[Saved entries]
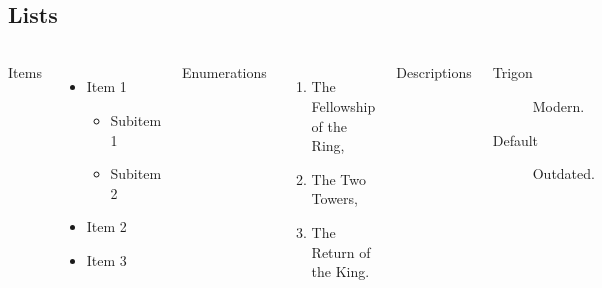\subsection{Lists}
\begin{frame}{\insertsectionhead}
  \framesubtitle{\insertsubsectionhead}
  \begin{columns}[T,onlytextwidth]
    Items
    \begin{itemize}
      \item Item 1
        \begin{itemize}
          \item Subitem 1
          \item Subitem 2
        \end{itemize}
      \item Item 2
      \item Item 3
    \end{itemize}

    Enumerations
    \begin{enumerate}
      \item The Fellowship of the Ring,
      \item The Two Towers,
      \item The Return of the King.
    \end{enumerate}

    Descriptions
    \begin{description}
      \item[Trigon] Modern. \item[Default] Outdated.
    \end{description}
  \end{columns}
\end{frame}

The problem:
Print the data exactly as written, dropping any images it holds.

Answer box:
\subsection{Lists}
\begin{frame}{\insertsectionhead}
  \framesubtitle{\insertsubsectionhead}
  \begin{columns}[T,onlytextwidth]
    Items
    \begin{itemize}
      \item Item 1
        \begin{itemize}
          \item Subitem 1
          \item Subitem 2
        \end{itemize}
      \item Item 2
      \item Item 3
    \end{itemize}

    Enumerations
    \begin{enumerate}
      \item The Fellowship of the Ring,
      \item The Two Towers,
      \item The Return of the King.
    \end{enumerate}

    Descriptions
    \begin{description}
      \item[Trigon] Modern. \item[Default] Outdated.
    \end{description}
  \end{columns}
\end{frame}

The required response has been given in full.